There's absolutely no reason it couldn't be both, but that doesn't mean it doesn't unjustly screw over people of color.
The sassy black person is a common archetype for a reason.
What's that reason? Any sort of citation would be nice.
I myself would never allow someone with that attitude to represent my company or business, and it's not unjust or even close to immoral to choose not to. As I mentioned earlier, there would be no leniency for a white guy who came in and presented a bad attitude with low work ethic/respect for authority. There shouldn't be for black people either. And if it's more prevalent in blacks, I'm gonna side with the whites and vice versa.
Uh, the fun thing about that article I posted earlier is they weren't even being called in for the interview.
From the article:
Now a "field experiment" by NBER Faculty Research Fellows Marianne Bertrand and Sendhil Mullainathan measures this discrimination in a novel way. In response to help-wanted ads in Chicago and Boston newspapers, they sent resumes with either African-American- or white-sounding names and then measured the number of callbacks each resume received for interviews. Thus, they experimentally manipulated perception of race via the name on the resume. Half of the applicants were assigned African-American names that are "remarkably common" in the black population, the other half white sounding names, such as Emily Walsh or Greg Baker.
To see how the credentials of job applicants affect discrimination, the authors varied the quality of the resumes they used in response to a given ad. Higher quality applicants were given a little more labor market experience on average and fewer holes in their employment history. They were also portrayed as more likely to have an email address, to have completed some certification degree, to possess foreign language skills, or to have been awarded some honors.

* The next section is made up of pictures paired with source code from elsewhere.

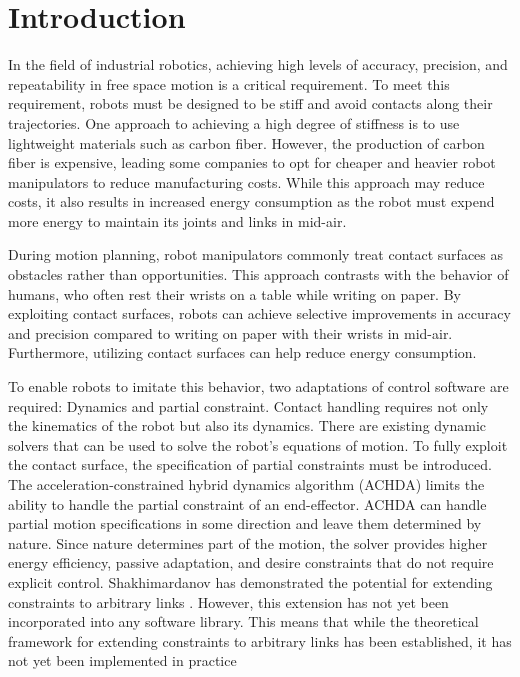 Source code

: \documentclass[report.tex]{subfiles}
\begin{document}
    \chapter{Introduction}
    In the field of industrial robotics, achieving high levels of accuracy, precision, and repeatability in free space motion is a critical requirement. To meet this requirement, robots must be designed to be stiff and avoid contacts along their trajectories. One approach to achieving a high degree of stiffness is to use lightweight materials such as carbon fiber. However, the production of carbon fiber is expensive, leading some companies to opt for cheaper and heavier robot manipulators to reduce manufacturing costs. While this approach may reduce costs, it also results in increased energy consumption as the robot must expend more energy to maintain its joints and links in mid-air.

    During motion planning, robot manipulators commonly treat contact surfaces as obstacles rather than opportunities. This approach contrasts with the behavior of humans, who often rest their wrists on a table while writing on paper. By exploiting contact surfaces, robots can achieve selective improvements in accuracy and precision compared to writing on paper with their wrists in mid-air. Furthermore, utilizing contact surfaces can help reduce energy consumption.
    
    To enable robots to imitate this behavior, two adaptations of control software are required: Dynamics and partial constraint. Contact handling requires not only the kinematics of the robot but also its dynamics. There are existing dynamic solvers that can be used to solve the robot’s equations of motion. To fully exploit the contact surface, the specification of partial constraints must be introduced. The acceleration-constrained hybrid dynamics algorithm (ACHDA) limits the ability to handle the partial constraint of an end-effector. ACHDA can handle partial motion specifications in some direction and leave them determined by nature. Since nature determines part of the motion, the solver provides higher energy efficiency, passive adaptation, and desire constraints that do not require explicit control. Shakhimardanov has demonstrated the potential for extending constraints to arbitrary links \cite{Shakhimardanov2015}. However, this extension has not yet been incorporated into any software library. This means that while the theoretical framework for extending constraints to arbitrary links has been established, it has not yet been implemented in practice
    
\end{document}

In total, the authors responded to more than 1,300 employment ads in the sales, administrative support, clerical, and customer services job categories, sending out nearly 5,000 resumes. The ads covered a large spectrum of job quality, from cashier work at retail establishments and clerical work in a mailroom to office and sales management positions.

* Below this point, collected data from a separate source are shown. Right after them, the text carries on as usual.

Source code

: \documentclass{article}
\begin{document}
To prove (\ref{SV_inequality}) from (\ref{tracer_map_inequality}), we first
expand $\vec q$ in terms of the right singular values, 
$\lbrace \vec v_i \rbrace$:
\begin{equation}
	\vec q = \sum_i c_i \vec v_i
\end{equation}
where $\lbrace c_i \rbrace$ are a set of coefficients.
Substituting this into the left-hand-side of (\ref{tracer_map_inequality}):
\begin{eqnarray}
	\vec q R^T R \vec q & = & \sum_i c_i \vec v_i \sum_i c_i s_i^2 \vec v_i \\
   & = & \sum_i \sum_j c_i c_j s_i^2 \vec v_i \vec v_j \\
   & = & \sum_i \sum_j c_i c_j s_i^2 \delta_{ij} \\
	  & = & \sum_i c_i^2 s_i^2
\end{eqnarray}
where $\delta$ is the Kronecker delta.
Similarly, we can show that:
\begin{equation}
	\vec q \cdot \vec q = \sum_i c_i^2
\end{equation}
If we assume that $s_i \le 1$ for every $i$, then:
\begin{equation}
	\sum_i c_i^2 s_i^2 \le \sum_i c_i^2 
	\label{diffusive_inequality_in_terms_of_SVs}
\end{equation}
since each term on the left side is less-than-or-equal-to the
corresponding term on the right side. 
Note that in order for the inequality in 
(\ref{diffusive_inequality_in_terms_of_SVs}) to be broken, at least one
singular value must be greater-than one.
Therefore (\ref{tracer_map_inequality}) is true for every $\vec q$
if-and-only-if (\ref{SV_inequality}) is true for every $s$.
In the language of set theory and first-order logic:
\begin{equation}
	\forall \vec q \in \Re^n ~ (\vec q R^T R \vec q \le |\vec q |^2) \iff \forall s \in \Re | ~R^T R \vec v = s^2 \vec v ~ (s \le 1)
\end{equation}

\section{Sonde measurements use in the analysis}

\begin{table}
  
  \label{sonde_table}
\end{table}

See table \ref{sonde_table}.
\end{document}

The results indicate large racial differences in callback rates to a phone line with a voice mailbox attached and a message recorded by someone of the appropriate race and gender. Job applicants with white names needed to send about 10 resumes to get one callback; those with African-American names needed to send around 15 resumes to get one callback. This would suggest either employer prejudice or employer perception that race signals lower productivity.
They're rejecting them before they even got the interview. This means that they're rejecting them without any sort of evidence that they possess said attitude you seem to be so interested in. If you interview them and find out that they aren't a good fit then that's one thing. If you aren't doing the first and assuming the latter with no other evidence besides "they sound like they might be black and are therefore worse", we have a problem.
I have a suspicion that for the most part racial inequality has been eliminated. From systems, laws, and society's rules, that is. You can't eliminate it from individuals... but those dinosaurs who still feel that way will die out quickly over the next generation or two.
The problem there is that you have racially biased individuals enforcing laws.
And it's really not just a few old people doing it all or something like that. It's not really a binary, it's a spectrum that all of us fall somewhere on. (I'm admittedly guilty of this as well.) The best way to deal with it isn't to simply try to mind your business and wait it out. It requires awareness on our parts regarding our actions towards people of various groups.